Based on these scales he created a big amount of incredible musical instruments for his compositions. One of the funny reasons Partch remains such an unknown name is that his instruments are huge dinosaurs and totally unpractical for touring. He never left the U.S. with his gear. A few years ago European replicas were made and for the first time his compositions premiered in Europe.

Ivor Darreg.

Ivor Darreg

John Cage was handsome with his well-shaved face. Harrison had a fluffy funny looking beard. Partch’s beard was less well cut. But the wildest beard for sure belonged to Ivor Darreg. The beard is a good indicator for obscurity!

Darreg is even lesser known than Partch, but also a key figure in microtonality. In a nutshell, to keep the story simple, he divided the octave not in 12 equal steps, but instead researched 11, or 10 or 9 steps or whatever other equal division of the octave, resulting in odd musical intervals, hence new music.

Moondog, the Viking of the 6th Avenue, NYC.

Moondog

Talking of weird beards, there is always the ‘hold-my-beer’-guy in the system. Moondog was a blind street musician living in NYC, known as the Viking of 6th Avenue.

Moondog built many instruments. One of them is a triangular shaped percussion instrument with which he developed unique rhythmic patterns. His music is an odd mix of classical composed music, jazz and latin rhythms.

Here is where I leave the U.S. and make a short jump to Europe.

Dick Raaymakers at Philips Natlab.

Philips NatLab, Stockhausen, BBC Radiophonic Workshop

My knowledge blocks a bit on this chapter. I’m not a super expert on the history of electronic music. I will enumerate some to my best knowledge though.

In the Netherlands composer Dick Raaymakers started working at NatLab, the research department of Philips. It was here where he started making electronic music with oscillators, tape machines and other technical laboratory equipment. By recording sounds, speeding up or slowing down the sounds and cut tiny parts of it and glue the tapes back together Raaymakers was able to achieve unearthly sounds as if they were coming from outer space.

Stockhausen worked at EMS and worked with similar equipment.

Daphne Oram with her Oramics.

In the UK the BBC had the BBC Radiophonic Workshop. A sound studio that made many sound clips for television series such as Doctor Who and advertisements. Daphne Oram and Delia Derbyshire are known early composers from this studio that gained fame at the end of their lives with their pioneering works. Oram afterwards invented her Oramics synths that could translate drawing into sound. She was not the first working on optical synths, in between 1937 and 1957 the Russian engineer Evgeny Murzin was working on this concept already.

Many other countries had similar R&D sound labs connected to television studios, audio companies and universities and also contributed to the evolution of electronic music.

During the 70s and up until present many Western countries still have highly specialized institutes dedicated to sound art research. In The Netherlands we have STEIM. EMS in Sweden, IRCAM in France, LOGOS in Belgium, etc.. These institutes have, most of the time, strong connections with the academic environment.
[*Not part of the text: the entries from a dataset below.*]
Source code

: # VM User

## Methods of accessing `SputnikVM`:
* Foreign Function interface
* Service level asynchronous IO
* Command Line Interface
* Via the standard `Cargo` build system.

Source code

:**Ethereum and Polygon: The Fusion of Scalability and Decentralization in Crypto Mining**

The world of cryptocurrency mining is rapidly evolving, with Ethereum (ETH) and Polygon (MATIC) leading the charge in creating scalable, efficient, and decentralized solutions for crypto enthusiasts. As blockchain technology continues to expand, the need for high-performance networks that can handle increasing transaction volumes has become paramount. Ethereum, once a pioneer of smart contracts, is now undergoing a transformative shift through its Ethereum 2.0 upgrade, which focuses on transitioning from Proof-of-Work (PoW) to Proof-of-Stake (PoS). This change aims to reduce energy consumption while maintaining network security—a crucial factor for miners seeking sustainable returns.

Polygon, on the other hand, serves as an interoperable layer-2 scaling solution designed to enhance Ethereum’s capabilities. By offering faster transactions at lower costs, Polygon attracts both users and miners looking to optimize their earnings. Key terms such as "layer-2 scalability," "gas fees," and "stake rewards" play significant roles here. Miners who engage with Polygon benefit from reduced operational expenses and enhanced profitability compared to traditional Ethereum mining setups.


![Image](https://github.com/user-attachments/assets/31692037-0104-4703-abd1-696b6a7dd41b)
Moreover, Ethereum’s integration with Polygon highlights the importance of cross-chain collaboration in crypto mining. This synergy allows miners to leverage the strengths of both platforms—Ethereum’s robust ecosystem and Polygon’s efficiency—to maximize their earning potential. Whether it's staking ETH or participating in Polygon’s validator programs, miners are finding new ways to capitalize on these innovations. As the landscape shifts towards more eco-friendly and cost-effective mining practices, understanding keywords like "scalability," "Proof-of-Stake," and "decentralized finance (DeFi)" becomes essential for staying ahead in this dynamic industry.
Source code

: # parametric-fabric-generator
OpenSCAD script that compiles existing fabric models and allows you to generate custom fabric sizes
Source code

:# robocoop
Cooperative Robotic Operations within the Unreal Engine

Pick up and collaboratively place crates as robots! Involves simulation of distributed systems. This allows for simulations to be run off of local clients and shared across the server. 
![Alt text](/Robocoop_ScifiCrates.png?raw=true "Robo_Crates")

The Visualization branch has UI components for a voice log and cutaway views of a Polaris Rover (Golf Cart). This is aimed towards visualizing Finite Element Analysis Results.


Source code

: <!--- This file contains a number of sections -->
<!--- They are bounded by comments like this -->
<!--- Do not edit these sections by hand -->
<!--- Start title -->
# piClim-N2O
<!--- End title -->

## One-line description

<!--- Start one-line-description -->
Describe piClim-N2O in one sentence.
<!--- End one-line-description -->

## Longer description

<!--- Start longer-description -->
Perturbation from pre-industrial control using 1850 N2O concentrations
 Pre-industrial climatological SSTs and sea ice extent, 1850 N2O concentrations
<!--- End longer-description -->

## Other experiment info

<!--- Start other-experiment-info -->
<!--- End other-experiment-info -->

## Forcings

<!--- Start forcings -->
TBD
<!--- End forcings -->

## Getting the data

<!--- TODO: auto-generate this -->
Bob Moog with his Modular Synthesizers.

Bob Moog and the rise of the synthesizer

Bob Moog is the inventor of the first commercial synthesizer. While Raaymakers, Stockhausen, Oram and Derbyshire were working with oscillators, Moog developed the first synthesizer that went into production. Many other builders such as Buchla soon followed.

At first they build modular synths (walls of knobs and cables looking like an old telephone centre). The impracticality of these big devices was soon after solved by more compact all-in-one-casing devices such as the Minimoog and the Korg MS-20. These synthesizers work on a system called subtractive synthesis. After these monophonic synths the polyphonic synth were developed, followed by the FM synthesizers, digital samplers and nowadays computers.

I do regard this history of the synthesizer mainly a market driven invention process. Design-wise not really an aesthetic/artistic motivated visual art form, therefore I like to keep the info on it compact.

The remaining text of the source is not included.